The genes participating in gossypol biosynthesis and pigment gland formation were differentially expressed as determined by a qRT-PCR analysis. From the upstream to the downstream of the gossypol biosynthesis pathway, we investigated the expression patterns of the key genes TPS1, TPS2, hmg1, hmg2, FPS, CAD1-A, and CYP706B1. As shown in Fig. 6, the terpene synthases genes TPS1 and TPS2 both had significantly higher expression levels in the four organs of the glanded plants than those in the glandless plants. TPS1 and TPS2 were almost not expressed in Coker 312 W and CCRI12W. Another two key genes, i.e., hmg1 and hmg2, displayed a relatively higher expression level in the glanded cotton plants compared with those in the glandless cotton plants. In addition, the expression of hmg1 greatly differed between the dominant NILs and recessive NILs. The expression of hmg2 in the root was the highest, and the expression in the cotyledon was lower than that in the stem and higher than that in the leaf. The downstream genes in the gossypol biosynthesis pathway, i.e., FPS, cad1-A, and CYP706B1, had higher expression levels in all organs of Coker 312 and CCRI12 compared with those in Coker 312 W and CCRI12W. Furthermore, among the four organs, the expression level in root was significantly higher than those in the other organs regardless of whether the cotton plant was glanded or glandless, indicating that the root might be the main organ in the plant where gossypol is synthesized. The dominant pigment gland formation gene GoPGF also had a significantly higher expression level in the glanded plants compared with that in the glandless plants. Moreover, its expression in the cotyledon of the glanded cotton was higher than that in the other organs, while its expression in the cotyledon of the glandless cotton was lower than that in other organs, indicating that compared to other organs, the expression of GoPGF in the cotyledon greatly differs between glanded and glandless.
Discussion
Cottonseed contains a large quantity of edible oil and high-quality protein and can attain the annual protein requirement of a half billion people2. However, the toxicity of gossypol and other related terpenoids stored in the pigment gland greatly hinder the effective utilization of cottonseed3. Recently, whole genome resequencing has been applied to many species for the detection of variations to research specific traits. Whole genome resequencing has been used to identify many alterations in radiation-induced red pericarp rice and predict eight genes involved in the biosynthesis pathways of beneficial products or pigment accumulation39. Similarly, the resequencing of the genomes of two strains revealed considerable genomic variations, and qRT-PCR analyses have determined that 26 effectors may be associated with phenotype and pathogenic differences40. Thus, in the present research, we constructed two pairs of NILs with different types of pigment glands, i.e., Coker 312 vs Coker 312 W and CCRI12 vs CCRI12W, and re-sequenced the whole genomes of these two pairs of NILs. The genomic differences were revealed and analyzed, and the expression of key genes related to gossypol biosynthesis and pigment gland formation was investigated.
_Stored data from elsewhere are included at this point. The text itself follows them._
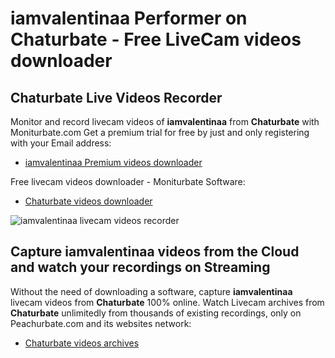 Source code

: # iamvalentinaa Performer on Chaturbate - Free LiveCam videos downloader

## Chaturbate Live Videos Recorder

Monitor and record livecam videos of **iamvalentinaa** from **Chaturbate** with Moniturbate.com
Get a premium trial for free by just and only registering with your Email address:
* [iamvalentinaa Premium videos downloader](https://moniturbate.com/request-demo-licence-key.html)

Free livecam videos downloader - Moniturbate Software:
* [Chaturbate videos downloader](https://moniturbate.com/moniturbate-download-software.html)

![iamvalentinaa livecam videos recorder](https://peachurnet.com/templates/moniturbate-software.png)


## Capture iamvalentinaa videos from the Cloud and watch your recordings on Streaming

Without the need of downloading a software, capture **iamvalentinaa** livecam videos from **Chaturbate** 100% online.
Watch Livecam archives from **Chaturbate** unlimitedly from thousands of existing recordings, only on Peachurbate.com and its websites network:
* [Chaturbate videos archives](https://peachurnet.com/)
Compared with the TM-1 genome, numerous SNPs, Indels, CNVs and SVs were revealed in the Coker 312, Coker 312 W, CCRI12 and CCRI12W genomes. Regarding the SNPs, the ratios of Non-synonymous/Synonymous SNPs in Coker 312, Coker 312 W, CCRI12 and CCRI12W were 1.13, 1.17, 1.13 and 1.20, respectively. In addition, there were many more transition SNPs than transversion SNPs, which is consistent with previous findings41. Regarding the Indels, single nucleotide insertions and deletions were the most common variations, which is consistent with previous reports in rice and soybean42,43. SVs and CNVs were detected and characterized for the first time in cotton, which could provide new sight into the variations in cotton genomes for better functional genome research.
The genome comparison among the NILs revealed many variations in the dominant NILs and recessive NILs genomes. The SNPs and Indels between Coker 312 and Coker 312 W were located in 14913 and 7172 genes, while SNPs and Indels between CCRI12 and CCRI12W existed in 18083 and 8078 genes, respectively. GO annotation was conducted, and the results showed that the genes with SNPs and Indels were significantly enriched in different ontologies, indicating that single nucleotide mutations and base insertion and deletion mutation occurred in different gene ontologies in one pair of NILs. Furthermore, the genes with SNPs in the recessive NILs and dominant NILs were significantly enriched in different items, while the genes with Indels in the recessive NILs enriched in 18 items, and the genes with Indels in the dominant NILs had no significantly enriched items. Therefore, the SNPs and Indels between the recessive and dominant NILs differed and the significantly enriched GO items also greatly varied. These findings suggest that the processes of gossypol biosynthesis and pigment gland formation might differ between recessive and dominant NILs.
Based on the KEGG analysis, in Coker 312 and Coker 312 W, the significantly enriched pathways with SNPs and Indels shared two pathways, i.e., the sesquiterpenoid and triterpenoid biosynthesis pathway and the biosynthesis of secondary metabolites pathway. The enriched biosynthesis of secondary metabolites pathway indicated that secondary metabolites might greatly differ between Coker 312 and Coker 312 W. In CCRI12 and CCRI12W, the genes with Indels were enriched in five pathways, including the sesquiterpenoid and triterpenoid biosynthesis pathway. Importantly, the commonly enriched sesquiterpenoid and triterpenoid biosynthesis pathway between the recessive NILs and dominant NILs was tightly connected to the traits of the different gossypol and relative terpenoid contents between the glanded and glandless cottons. Therefore, genes enriched in the sesquiterpenoid and triterpenoid biosynthesis pathway might be very significant for gossypol biosynthesis, which requires further research. These pathway analysis results indicated that the pathway of pigment gland formation was closely related to the related terpenoid biosynthesis. Therefore, conducting deeper research on the relationship between pigment gland formation and gossypol biosynthesis was meaningful. Moreover, flavonoid biosynthesis pathway was another commonly enriched pathway in the two NILs. Previous research had reported that flavonoid biosynthesis controlled the fiber color in naturally colored cotton by regulating the pigmentation process44. Therefore, the flavonoid biosynthesis pathway might be connected to the pigment gland traits differences, which also needs further investigation.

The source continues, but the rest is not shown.